To prove our hardness result we show that for the same $Q$ considered in the running example, the query $Q^k$ is able to encode various hard graph-counting problems. We do so by analyzing how the coefficients in the (univariate) polynomial $\widetilde{\Phi}\left(p,\dots,p\right)$ relate to counts of various sub-graphs on $k$ edges in an arbitrary graph $G$ (which is used to define the relations in $Q$). \AH{What is meant by the following sentence?}For the upper bound it is easy to check that if all the probabilties are constant then ${\Phi}\left(\probOf\pbox{X_1=1},\dots, \probOf\pbox{X_n=1}\right)$ (i.e. evaluating the original lineage polynomial over the probability values) is a constant factor approximation. \AH{Why do we say `approximation'? This is a linear {\emph exact} computation.} To get an $(1\pm \epsilon)$-multiplicative approximation we sample monomials from $\Phi$ and `adjust' their contribution to $\widetilde{\Phi}\left(\cdot\right)$.

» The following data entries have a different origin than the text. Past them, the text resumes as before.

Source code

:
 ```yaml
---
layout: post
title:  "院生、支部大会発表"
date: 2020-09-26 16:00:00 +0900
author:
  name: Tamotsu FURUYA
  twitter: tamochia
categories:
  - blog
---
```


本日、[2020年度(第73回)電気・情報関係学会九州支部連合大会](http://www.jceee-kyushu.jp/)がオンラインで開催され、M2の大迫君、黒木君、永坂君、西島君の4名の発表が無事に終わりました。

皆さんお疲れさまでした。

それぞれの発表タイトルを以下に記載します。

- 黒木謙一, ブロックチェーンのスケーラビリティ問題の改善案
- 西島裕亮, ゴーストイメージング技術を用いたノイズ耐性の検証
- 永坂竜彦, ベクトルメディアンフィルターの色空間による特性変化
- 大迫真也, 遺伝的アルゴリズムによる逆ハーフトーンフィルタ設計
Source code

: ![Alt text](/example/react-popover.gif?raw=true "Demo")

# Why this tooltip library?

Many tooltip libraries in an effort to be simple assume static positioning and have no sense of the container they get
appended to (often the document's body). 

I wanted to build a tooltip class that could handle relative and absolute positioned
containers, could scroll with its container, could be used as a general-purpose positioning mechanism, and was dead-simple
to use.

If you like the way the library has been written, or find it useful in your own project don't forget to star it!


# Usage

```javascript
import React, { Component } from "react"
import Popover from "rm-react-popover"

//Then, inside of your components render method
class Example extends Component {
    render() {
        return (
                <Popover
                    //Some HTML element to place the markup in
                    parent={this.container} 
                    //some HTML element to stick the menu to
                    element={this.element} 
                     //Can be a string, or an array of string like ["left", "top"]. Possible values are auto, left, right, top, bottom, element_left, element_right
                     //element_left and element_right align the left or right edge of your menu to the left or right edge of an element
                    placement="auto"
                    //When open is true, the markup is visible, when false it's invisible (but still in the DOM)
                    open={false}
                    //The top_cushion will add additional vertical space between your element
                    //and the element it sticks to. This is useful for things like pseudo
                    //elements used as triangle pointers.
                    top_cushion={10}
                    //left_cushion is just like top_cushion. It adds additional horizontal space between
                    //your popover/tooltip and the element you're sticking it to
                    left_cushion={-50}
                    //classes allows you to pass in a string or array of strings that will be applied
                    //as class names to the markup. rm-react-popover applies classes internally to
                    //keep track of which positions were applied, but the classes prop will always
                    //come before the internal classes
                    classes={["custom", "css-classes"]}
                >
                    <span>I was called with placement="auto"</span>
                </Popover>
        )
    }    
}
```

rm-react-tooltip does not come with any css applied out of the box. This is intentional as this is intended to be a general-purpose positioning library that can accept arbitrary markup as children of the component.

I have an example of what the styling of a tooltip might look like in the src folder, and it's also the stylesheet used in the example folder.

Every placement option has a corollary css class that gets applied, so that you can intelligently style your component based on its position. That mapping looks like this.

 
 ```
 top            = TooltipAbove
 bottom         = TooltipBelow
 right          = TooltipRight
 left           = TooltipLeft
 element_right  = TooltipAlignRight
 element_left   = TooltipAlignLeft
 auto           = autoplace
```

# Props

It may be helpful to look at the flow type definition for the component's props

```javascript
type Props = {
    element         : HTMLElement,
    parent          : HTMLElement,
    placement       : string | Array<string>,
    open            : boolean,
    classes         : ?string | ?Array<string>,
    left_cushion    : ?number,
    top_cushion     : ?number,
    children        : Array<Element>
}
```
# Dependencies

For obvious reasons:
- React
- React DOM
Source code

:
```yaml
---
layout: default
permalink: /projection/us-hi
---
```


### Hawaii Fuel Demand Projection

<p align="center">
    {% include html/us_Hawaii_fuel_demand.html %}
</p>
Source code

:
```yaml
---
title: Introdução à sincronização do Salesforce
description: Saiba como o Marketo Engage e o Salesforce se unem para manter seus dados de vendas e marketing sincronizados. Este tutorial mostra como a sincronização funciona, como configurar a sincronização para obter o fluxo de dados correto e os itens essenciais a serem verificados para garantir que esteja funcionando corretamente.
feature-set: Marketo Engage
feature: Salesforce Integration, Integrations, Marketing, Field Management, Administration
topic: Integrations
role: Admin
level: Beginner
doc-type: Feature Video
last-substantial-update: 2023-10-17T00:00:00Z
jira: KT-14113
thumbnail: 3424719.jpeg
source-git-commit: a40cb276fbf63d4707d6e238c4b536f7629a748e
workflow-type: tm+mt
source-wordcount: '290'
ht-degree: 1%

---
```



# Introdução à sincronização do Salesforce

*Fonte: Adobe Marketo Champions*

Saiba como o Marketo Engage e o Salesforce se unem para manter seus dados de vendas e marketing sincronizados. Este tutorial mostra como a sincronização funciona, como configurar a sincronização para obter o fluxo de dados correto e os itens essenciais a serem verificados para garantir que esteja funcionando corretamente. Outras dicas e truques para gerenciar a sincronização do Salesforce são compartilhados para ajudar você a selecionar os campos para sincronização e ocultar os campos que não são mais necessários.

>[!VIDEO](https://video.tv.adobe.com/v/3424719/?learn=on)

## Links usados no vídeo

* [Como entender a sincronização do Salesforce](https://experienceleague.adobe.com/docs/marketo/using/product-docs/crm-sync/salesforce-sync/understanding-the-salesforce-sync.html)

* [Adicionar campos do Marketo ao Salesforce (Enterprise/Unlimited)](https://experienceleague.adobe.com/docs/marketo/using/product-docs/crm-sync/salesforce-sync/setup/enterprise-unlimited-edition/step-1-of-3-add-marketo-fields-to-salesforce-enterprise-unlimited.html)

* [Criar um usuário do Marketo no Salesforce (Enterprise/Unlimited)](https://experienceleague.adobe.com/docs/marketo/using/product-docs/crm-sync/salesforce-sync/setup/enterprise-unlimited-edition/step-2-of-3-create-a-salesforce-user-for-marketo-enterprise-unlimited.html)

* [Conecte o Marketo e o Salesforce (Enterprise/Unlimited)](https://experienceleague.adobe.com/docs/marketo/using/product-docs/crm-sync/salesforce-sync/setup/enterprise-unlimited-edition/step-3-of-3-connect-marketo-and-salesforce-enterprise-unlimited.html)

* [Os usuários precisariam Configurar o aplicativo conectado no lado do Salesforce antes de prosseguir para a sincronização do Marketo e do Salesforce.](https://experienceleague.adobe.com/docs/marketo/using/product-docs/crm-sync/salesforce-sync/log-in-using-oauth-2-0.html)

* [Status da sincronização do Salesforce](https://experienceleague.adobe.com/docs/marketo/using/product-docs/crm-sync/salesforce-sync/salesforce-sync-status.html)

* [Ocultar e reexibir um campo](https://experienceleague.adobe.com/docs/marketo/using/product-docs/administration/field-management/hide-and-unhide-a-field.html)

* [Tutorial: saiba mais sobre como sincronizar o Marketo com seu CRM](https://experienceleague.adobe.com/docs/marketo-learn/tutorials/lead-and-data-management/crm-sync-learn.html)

%%%%%%%%%%%%%%%%%%%%%%%%%%%%%%%%%%%%%%%%
\mypar{Paper Organization} We present relevant background and notation in \Cref{sec:background}. We then prove our main hardness results in \Cref{sec:hard} and present our approximation algorithm in \Cref{sec:algo}. We present some (easy) generalizations of our results in \Cref{sec:gen} and also discuss extensions from computing expectations of polynomials to the expected result multiplicity problem (\Cref{def:the-expected-multipl})\AH{Aren't they the same?}. Finally, we discuss related work in \Cref{sec:related-work} and conclude in \Cref{sec:concl-future-work}.